* [WORK INSTRUCTIONS]: Every line holding "CSLReferences" should be copied from the records below.

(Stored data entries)
——
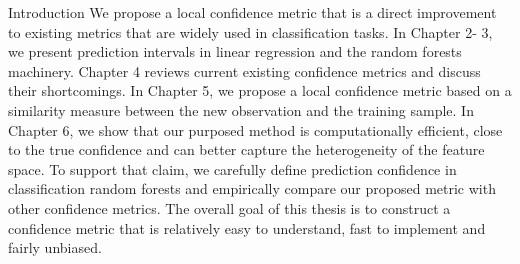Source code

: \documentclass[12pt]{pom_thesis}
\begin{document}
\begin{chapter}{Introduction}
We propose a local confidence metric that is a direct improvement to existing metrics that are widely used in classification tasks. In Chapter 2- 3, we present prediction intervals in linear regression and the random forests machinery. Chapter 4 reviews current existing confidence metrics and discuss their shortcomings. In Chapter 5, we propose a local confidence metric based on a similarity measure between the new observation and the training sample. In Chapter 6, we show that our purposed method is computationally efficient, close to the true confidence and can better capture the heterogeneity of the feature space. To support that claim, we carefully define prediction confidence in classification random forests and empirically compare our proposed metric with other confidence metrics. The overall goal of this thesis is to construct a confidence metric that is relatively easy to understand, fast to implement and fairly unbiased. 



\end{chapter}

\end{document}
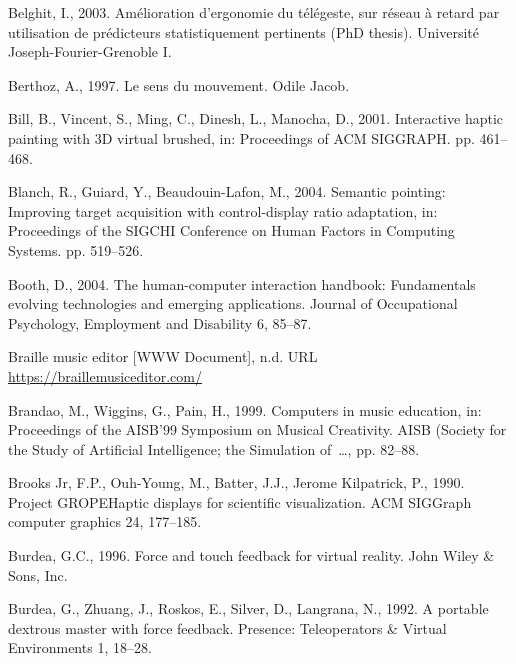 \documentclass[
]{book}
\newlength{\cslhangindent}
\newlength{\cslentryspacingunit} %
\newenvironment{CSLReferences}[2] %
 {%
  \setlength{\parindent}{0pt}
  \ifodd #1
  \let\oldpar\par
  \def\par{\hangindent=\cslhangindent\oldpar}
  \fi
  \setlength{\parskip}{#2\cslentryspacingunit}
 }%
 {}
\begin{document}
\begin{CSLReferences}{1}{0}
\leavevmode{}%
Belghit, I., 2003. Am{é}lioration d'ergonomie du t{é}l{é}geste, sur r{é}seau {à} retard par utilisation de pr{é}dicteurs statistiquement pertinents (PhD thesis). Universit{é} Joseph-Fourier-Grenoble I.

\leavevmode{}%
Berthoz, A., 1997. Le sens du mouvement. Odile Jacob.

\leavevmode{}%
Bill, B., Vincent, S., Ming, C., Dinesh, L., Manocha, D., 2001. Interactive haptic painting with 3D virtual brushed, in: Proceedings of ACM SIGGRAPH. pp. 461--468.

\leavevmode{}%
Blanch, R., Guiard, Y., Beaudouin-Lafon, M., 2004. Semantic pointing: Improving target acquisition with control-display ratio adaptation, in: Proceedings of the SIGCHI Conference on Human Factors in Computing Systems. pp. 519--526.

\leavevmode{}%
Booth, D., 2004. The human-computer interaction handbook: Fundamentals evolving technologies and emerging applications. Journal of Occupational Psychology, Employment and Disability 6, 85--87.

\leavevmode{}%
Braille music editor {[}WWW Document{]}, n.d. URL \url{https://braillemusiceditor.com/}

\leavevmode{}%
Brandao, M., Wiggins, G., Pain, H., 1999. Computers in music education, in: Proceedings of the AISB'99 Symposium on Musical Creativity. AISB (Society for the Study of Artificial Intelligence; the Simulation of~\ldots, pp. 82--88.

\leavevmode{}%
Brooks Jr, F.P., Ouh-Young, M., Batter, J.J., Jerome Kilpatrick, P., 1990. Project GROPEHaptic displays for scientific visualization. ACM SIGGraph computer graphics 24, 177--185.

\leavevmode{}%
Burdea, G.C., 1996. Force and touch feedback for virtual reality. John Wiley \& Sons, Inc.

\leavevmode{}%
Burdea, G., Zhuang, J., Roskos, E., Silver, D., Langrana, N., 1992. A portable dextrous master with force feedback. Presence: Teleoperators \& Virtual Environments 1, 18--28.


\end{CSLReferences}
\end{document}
——
* [OUTPUT FOR THIS TASK]:
\newenvironment{CSLReferences}[2] %
\begin{CSLReferences}{1}{0}
\end{CSLReferences}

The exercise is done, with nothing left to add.